» **Exercise brief**
Could you restate exactly the lines that begin at the line with "# Operating Systems" and end at the final line of the data?

━━━ Source material ━━━

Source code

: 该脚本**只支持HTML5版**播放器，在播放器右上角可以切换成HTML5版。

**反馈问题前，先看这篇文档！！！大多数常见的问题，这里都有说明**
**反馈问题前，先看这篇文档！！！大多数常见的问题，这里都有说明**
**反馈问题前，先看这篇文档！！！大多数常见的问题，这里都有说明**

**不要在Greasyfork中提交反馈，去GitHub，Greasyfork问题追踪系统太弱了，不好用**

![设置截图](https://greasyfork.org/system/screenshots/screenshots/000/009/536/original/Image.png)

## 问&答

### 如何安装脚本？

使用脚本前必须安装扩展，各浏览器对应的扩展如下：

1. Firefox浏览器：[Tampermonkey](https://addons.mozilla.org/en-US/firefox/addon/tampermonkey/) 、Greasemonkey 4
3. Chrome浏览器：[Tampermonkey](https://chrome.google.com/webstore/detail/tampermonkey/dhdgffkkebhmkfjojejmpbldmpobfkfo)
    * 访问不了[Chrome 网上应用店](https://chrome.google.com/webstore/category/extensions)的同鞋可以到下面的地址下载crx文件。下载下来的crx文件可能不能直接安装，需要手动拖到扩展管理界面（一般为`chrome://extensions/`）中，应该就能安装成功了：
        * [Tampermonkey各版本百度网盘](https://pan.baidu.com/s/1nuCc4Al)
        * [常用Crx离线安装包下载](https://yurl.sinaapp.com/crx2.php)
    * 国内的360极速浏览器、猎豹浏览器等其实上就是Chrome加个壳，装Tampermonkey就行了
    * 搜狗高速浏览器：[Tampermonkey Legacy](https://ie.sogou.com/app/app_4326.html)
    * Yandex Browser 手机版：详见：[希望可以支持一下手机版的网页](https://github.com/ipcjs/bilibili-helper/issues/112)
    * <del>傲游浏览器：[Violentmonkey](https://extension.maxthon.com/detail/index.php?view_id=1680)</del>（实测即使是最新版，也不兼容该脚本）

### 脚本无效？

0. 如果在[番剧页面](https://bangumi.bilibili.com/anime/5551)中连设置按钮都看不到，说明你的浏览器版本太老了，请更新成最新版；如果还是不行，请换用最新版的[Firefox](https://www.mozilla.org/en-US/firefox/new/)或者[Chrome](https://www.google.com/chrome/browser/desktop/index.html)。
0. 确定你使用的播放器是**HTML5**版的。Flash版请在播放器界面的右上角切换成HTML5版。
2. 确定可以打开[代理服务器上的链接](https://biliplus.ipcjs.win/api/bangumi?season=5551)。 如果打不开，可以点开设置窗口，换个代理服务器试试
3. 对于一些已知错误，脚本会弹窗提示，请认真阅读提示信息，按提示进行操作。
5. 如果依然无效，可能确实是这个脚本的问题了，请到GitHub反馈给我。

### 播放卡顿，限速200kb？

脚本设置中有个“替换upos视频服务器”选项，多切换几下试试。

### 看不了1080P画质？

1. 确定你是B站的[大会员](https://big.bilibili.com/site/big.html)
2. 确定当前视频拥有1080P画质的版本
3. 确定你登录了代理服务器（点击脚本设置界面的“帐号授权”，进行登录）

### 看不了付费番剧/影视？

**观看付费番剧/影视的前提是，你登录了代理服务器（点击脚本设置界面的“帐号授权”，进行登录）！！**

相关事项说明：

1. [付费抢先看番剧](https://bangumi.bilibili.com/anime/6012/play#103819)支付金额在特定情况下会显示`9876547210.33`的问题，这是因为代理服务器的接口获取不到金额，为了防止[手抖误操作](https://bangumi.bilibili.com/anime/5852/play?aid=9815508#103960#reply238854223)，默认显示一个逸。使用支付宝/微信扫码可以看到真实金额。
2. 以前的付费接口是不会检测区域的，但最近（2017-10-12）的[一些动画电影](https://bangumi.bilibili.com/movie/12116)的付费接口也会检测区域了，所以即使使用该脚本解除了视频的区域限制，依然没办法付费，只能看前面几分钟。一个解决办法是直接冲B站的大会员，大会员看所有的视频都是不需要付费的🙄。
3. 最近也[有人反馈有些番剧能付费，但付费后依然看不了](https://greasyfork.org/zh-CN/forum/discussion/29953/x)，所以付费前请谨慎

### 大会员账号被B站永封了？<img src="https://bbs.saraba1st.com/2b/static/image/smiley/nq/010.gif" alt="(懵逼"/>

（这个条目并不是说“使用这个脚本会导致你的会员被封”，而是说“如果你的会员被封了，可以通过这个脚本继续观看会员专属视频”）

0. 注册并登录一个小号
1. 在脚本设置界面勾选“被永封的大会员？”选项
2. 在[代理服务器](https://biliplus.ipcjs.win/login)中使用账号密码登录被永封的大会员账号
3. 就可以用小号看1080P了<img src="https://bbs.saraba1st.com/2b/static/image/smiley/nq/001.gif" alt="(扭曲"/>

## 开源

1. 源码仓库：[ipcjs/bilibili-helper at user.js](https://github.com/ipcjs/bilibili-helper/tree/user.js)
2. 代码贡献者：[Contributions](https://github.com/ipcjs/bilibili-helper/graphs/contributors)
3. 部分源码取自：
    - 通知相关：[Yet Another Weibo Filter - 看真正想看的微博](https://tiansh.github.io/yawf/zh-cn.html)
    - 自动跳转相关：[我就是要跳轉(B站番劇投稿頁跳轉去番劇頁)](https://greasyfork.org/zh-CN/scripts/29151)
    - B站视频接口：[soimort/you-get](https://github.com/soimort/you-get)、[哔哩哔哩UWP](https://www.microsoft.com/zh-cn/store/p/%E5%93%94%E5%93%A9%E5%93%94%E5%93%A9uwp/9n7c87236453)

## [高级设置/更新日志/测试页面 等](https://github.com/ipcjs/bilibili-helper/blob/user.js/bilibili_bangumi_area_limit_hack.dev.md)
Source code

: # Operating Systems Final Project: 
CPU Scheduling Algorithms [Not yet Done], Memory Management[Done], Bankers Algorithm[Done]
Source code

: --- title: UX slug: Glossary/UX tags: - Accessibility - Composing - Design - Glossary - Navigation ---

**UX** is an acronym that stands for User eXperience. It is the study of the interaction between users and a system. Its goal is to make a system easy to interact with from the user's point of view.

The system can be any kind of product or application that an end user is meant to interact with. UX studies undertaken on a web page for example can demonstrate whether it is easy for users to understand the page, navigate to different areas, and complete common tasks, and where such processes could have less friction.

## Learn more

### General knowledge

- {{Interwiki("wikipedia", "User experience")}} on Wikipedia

━━━

» **Exercise result**
: # Operating Systems Final Project: 
CPU Scheduling Algorithms [Not yet Done], Memory Management[Done], Bankers Algorithm[Done]
Source code

: --- title: UX slug: Glossary/UX tags: - Accessibility - Composing - Design - Glossary - Navigation ---

**UX** is an acronym that stands for User eXperience. It is the study of the interaction between users and a system. Its goal is to make a system easy to interact with from the user's point of view.

The system can be any kind of product or application that an end user is meant to interact with. UX studies undertaken on a web page for example can demonstrate whether it is easy for users to understand the page, navigate to different areas, and complete common tasks, and where such processes could have less friction.

## Learn more

### General knowledge

- {{Interwiki("wikipedia", "User experience")}} on Wikipedia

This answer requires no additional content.